La miglior recensione di La luce sugli oceani – di molto più entusiasta rispetto alla maggior parte delle altre è quella di David Ehrlich di IndieWire: ha scritto che il film è una «una panoramica ode all’assoluzione, raccontata con una così costante sincerità che non si può far altro che perdonare i suoi difetti». Roberto Nepoti di Repubblica ha invece scritto: «il film è convenzionale e noiosetto, infarcito di simbolismi di seconda mano; e, soprattutto, non ha molto da raccontare. Ne patisce il carisma delle star Alicia Vikander e Michael Fassbender (con una deroga per Rachel Weisz: lei farebbe piangere anche un orco)». Ultimamente non dice un gran bene a Fassbender: neanche Assassin’s Creed (uscito pochi mesi fa) era andato bene. C’è da vedere cosa si dirà del suo prossimo film: Alien: Covenant

Bleed – Più forte del destino

È un film di Ben Younger (il regista di Prime), basato sulla storia vera del pugile Vinny Paz, soprannome di Vincenzo Edward Pazienza.
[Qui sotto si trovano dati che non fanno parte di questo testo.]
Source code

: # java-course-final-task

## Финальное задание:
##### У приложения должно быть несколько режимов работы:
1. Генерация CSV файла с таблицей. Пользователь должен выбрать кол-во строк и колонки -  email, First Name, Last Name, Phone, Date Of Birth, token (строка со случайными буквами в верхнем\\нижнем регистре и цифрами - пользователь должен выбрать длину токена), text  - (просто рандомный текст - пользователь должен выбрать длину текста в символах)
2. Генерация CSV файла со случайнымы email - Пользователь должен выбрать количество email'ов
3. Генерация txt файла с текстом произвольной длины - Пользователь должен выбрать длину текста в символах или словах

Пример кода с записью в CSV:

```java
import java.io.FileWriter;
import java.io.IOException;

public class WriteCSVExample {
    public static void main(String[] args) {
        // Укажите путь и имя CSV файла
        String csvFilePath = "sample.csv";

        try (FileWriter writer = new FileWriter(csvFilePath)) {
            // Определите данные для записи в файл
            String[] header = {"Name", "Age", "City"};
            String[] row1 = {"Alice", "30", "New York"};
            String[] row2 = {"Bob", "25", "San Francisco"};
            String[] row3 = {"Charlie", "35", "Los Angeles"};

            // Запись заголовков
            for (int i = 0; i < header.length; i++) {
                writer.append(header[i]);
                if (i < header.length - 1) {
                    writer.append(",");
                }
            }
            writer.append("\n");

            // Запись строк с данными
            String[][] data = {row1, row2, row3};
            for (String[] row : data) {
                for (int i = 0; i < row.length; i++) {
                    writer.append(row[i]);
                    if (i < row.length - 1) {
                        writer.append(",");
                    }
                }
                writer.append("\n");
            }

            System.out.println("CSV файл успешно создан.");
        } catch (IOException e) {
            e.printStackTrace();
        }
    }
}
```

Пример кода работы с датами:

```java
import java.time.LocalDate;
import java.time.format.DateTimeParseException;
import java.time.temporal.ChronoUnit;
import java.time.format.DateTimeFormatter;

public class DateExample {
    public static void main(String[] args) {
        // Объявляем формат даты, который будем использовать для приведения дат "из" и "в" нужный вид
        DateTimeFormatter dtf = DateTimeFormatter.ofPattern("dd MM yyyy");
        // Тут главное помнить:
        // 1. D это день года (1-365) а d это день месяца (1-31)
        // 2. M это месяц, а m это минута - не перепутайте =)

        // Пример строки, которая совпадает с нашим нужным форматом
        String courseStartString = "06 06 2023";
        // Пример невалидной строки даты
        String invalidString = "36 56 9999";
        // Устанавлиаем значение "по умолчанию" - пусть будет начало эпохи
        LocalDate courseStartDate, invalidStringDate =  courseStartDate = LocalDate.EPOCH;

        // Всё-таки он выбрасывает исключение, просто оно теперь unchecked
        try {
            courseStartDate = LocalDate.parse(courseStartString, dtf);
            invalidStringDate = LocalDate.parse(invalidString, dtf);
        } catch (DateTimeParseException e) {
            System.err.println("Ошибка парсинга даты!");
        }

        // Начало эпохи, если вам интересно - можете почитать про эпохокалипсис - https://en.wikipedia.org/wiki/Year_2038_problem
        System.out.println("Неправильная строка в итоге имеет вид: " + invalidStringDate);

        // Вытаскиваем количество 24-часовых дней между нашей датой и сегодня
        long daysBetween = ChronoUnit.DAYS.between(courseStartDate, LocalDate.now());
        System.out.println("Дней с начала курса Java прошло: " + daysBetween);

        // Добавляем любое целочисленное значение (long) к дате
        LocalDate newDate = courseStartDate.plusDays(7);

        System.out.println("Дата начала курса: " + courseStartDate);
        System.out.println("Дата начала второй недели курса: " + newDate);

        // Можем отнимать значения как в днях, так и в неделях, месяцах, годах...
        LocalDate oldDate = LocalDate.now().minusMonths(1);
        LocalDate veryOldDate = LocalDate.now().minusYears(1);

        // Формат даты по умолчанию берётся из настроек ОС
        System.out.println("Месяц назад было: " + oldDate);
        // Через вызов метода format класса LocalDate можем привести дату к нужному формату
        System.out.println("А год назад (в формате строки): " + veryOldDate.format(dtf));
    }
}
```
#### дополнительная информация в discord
La sua storia è interessante, ma oggettivamente poco nota. OK che non è recente, ma siccome potreste volerla vedere senza sapere come va a finire, eviteremo di dirvelo. Come si capisce anche dal trailer è soprattutto la storia di come riprendersi da un grave incidente, e di un pugile dalla vita decisamente vivace. Paz è interpretato da Miles Teller, che si è fatto notare in Whiplash e negli ultimi anni ha recitato anche in Project X – Una festa che spacca, Divergent e Trafficanti. Si dice anche che si parlò di lui (e di Emma Watson) per i ruoli di La La Land che poi sono andati a Ryan Gosling ed Emma Stone.

Se siete di quelli che i film decidono se vederli in base alle recensioni, questo è considerato – in generale – un film peggiore rispetto a Il diritto di contare, migliore di La luce sugli oceani e più o meno al livello di Kong: Skull Island. Una recensione molto positiva: «Teller è strepitoso, e il film è un grande ritorno per il regista-sceneggiatore Ben Younger» (Peter Debruge, Variety). Una più negativa: «Ogni goccia di originalità di Bleed si perde in un mare di cliché e convenzioni cinematografiche» (David Ehrlich, IndieWire: lo stesso a cui è piaciuto La luce sugli oceani». Poi, certo, è da vedere se vi piacciono i film sulla boxe, che sono tantissimi. Uno non particolarmente celebrato è Ali, con Will Smith. Per quel film Smith si allenò con Darrell Foster (o storico allenatore di molti pugili, tra cui Sugar Ray Leonard).

Il padre d’Italia

È un film drammatico italiano, con Luca Marinelli e Isabella Ragonese. Il regista è Fabio Mollo, che nel 2013 ha diretto Il sud è niente, con Vinicio Marchioni e Valentina Lodovini. Il padre d’Italia parla di un uomo di 30 anni che incontra un donna al sesto mese di gravidanza. I due si mettono a fare un viaggio verso casa di lei. È quindi un film on the road su due che non si conoscono, e si conoscono viaggiando per l’Italia.

Paolo D’Agostini ha scritto su Repubblica: «Nel film non troverete un’esposizione di temi. Troverete due personaggi. Un uomo e una donna coetanei, su per giù trentenni. Non una narrazione lineare, tantomeno pedantemente esplicativa, ma molti salti che evitano il superfluo e conservano l’essenziale». Sulla Stampa, Alessandra Levantesi Kezich ha scritto che «non tutto torna nella sceneggiatura» ma che «certe fragilità del film appaiono funzionali a esprimere il disagio interno dei personaggi, così come il paesaggio vasto e immoto ne fa emergere l’equilibrio precario». Ha anche scritto che il film le ha un po’ ricordato Qualcosa di travolgente, un film del 1996 con Jeff Daniels e Melanie Griffith.

Oppure

Questa settimana sono usciti anche Yu-Gi-Oh! The dark side of dimensions (uno di quei film che se non sapete cos’è e che se non avete figli che lo sanno, non andrete mai a vedere), Gomorride (una presa in giro di Gomorra) e Autopsy, un horror con pochissimi personaggio, girato in pochissimi ambienti, tutto durante un’autopsia.